Dataset excerpts Block Start

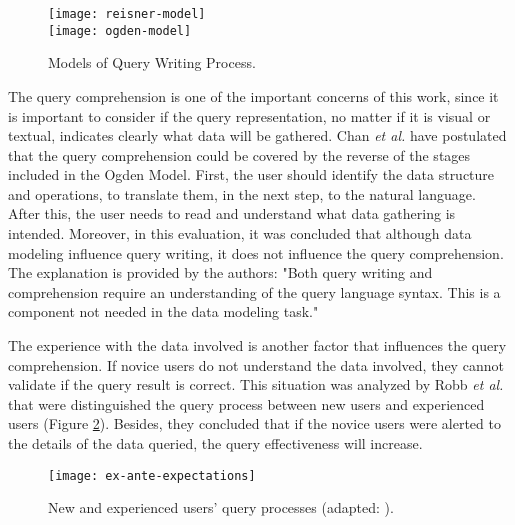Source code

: \begin{figure}[htbp]
  \centering
    {\texttt{[image: reisner-model]}}%
    \\
    {\texttt{[image: ogden-model]}}%
\caption{Models of Query Writing Process.}
  \label{fig:models_of_query_writing_process}
\end{figure}

The query comprehension is one of the important concerns of this work, since it is important to consider if the query representation, no matter if it is visual or textual, indicates clearly what data will be gathered. %
Chan \textit{et al.} \cite{anEvaluationOfNoviceEndUserComputingPerformance} have postulated that the query comprehension could be covered by the reverse of the stages included in the Ogden Model. First, the user should identify the data structure and operations, to translate them, in the next step, to the natural language. After this, the user needs to read and understand what data gathering is intended. Moreover, in this evaluation, it was concluded that although data modeling influence query writing, it does not influence the query comprehension. The explanation is provided by the authors: "Both query writing and comprehension require an understanding of the query language syntax. This is a component not needed in the data modeling task."

The experience with the data involved is another factor that influences the query comprehension. If novice users do not understand the data involved, they cannot validate if the query result is correct. This situation was analyzed by Robb \textit{et al.} \cite{improvingNewUsersQueryPerformance} that were distinguished the query process between new users and experienced users (Figure \ref{fig:ex_ante_expectations}). Besides, they concluded that if the novice users were alerted to the details of the data queried, the query effectiveness will increase.

\begin{figure}[htbp]
  \centering
    {\texttt{[image: ex-ante-expectations]}}%
\caption{New and experienced users’ query processes (adapted: \cite{improvingNewUsersQueryPerformance}).}
  \label{fig:ex_ante_expectations}
\end{figure}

Dataset excerpts Block End

- What the task asks
All entries are to be duplicated exactly, with the pictures left out.

- Answer area
Source code

: \begin{figure}[htbp]
  \centering
    {\texttt{[image: reisner-model]}}%
    \\
    {\texttt{[image: ogden-model]}}%
\caption{Models of Query Writing Process.}
  \label{fig:models_of_query_writing_process}
\end{figure}

The query comprehension is one of the important concerns of this work, since it is important to consider if the query representation, no matter if it is visual or textual, indicates clearly what data will be gathered. %
Chan \textit{et al.} \cite{anEvaluationOfNoviceEndUserComputingPerformance} have postulated that the query comprehension could be covered by the reverse of the stages included in the Ogden Model. First, the user should identify the data structure and operations, to translate them, in the next step, to the natural language. After this, the user needs to read and understand what data gathering is intended. Moreover, in this evaluation, it was concluded that although data modeling influence query writing, it does not influence the query comprehension. The explanation is provided by the authors: "Both query writing and comprehension require an understanding of the query language syntax. This is a component not needed in the data modeling task."

The experience with the data involved is another factor that influences the query comprehension. If novice users do not understand the data involved, they cannot validate if the query result is correct. This situation was analyzed by Robb \textit{et al.} \cite{improvingNewUsersQueryPerformance} that were distinguished the query process between new users and experienced users (Figure \ref{fig:ex_ante_expectations}). Besides, they concluded that if the novice users were alerted to the details of the data queried, the query effectiveness will increase.

\begin{figure}[htbp]
  \centering
    {\texttt{[image: ex-ante-expectations]}}%
\caption{New and experienced users’ query processes (adapted: \cite{improvingNewUsersQueryPerformance}).}
  \label{fig:ex_ante_expectations}
\end{figure}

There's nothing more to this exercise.